COVID-19: Il tasso di letalità
Il tasso di letalità (percentuale di morti sul totale dei contagiati) da COVID-19 è un dato che ha presentato differenze importanti da paese a paese.

Nella prima fase di pandemia, prendendo come riferimento i dati disponibili al 29 marzo 2020 -data in cui la Cina sembrava uscita dall'epidemia, mentre l'Europa era in piena crisi pandemica - in Cina, il tasso di letalità apparente risultava pari al 4%, in Italia (92.472 casi confermati e 10.023 decessi) al 10,8%; in Spagna (72.248 contagiati e 5.690 deceduti), al 7,9%; in Germania (52.547 contagiati e 389 morti) allo 0,7%; in Francia (37.145 contagiati e 2.311 deceduti) al 6,2%; in Iran (38.309 contagi e 2.640 morti) al 6,9% e negli USA (103.321 contagi e 1.668 morti) all'1,6%. Quasi esattamente due mesi dopo, al 27 maggio, il tasso di letalità per gli stessi paesi risultava pari al 5,5% in Cina, al 14,03% per l'Italia (32.877 deceduti su 230.158 contagiati), all'11,4% per la Spagna (26.834 deceduti su 235.400 contagiati), al 4,6% per la Germania (8.302 deceduti su 179.002 contagiati), al 19,9% per la Francia (28.379 deceduti su 142.482 contagiati), al 5,4% in Iran (7.451 deceduti su 137.724 contagiati), al 6% per gli Stati Uniti (97.529 deceduti su 1.634.010 contagiati) (World Health Organization – WHO, 2020d).

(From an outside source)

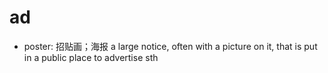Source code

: # ad

- poster: 招贴画；海报 a large notice, often with a picture on it, that is put in a public place to advertise sth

Differenze nella rilevazione dei contagi, percentuale della popolazione anziana sul totale (le persone anziane sono più suscettibili a forme gravi di COVID-19), specificità dei sistemi sanitari nazionali (disponibilità di terapie intensive, ventilatori, dispositivi di protezione individuali) hanno in parte influenzato i tassi di letalità nei vari paesi durante la prima ondata di pandemia (primavera 2020). In questa prima fase, in Italia, l'organizzazione regionale del servizio sanitario ha avuto un peso significativo nella gestione dei malati. In Lombardia, la regione inizialmente più colpita da COVID-19, è probabile che l’insufficiente gestione territoriale dei malati abbia causato un sovraccarico delle strutture ospedaliere, che involontariamente, hanno funzionato come “un amplificatore” dell'infezione. Questa considerazione spiegherebbe perché, nel nostro paese, il tasso di letalità da COVID-19 sia stato notevolmente diverso da regione a regione durante la prima ondata pandemica, discostandosi in maniera significativa dal dato OCSE (letalità: 6%): 12,32% (Italia), 17.6% (Lombardia), 8.9% (tutte le regioni italiane esclusa la Lombardia) (dati della Protezione Civile aggiornati al 5 aprile 2020).

Durante la seconda ondata pandemica, ottobre 2020-aprile 2021, il tasso di letalità in Italia è risultato più basso, pari al 2,4% per i casi diagnosticati a ottobre 2020. Sulla base del numero di contagiati (3,717,602) e dei decessi (112.861) alla data del 9 aprile 2021, il tasso di letalità per l'Italia si attestava al 3,0% (Statistiche coronavirus in Italia, 2021).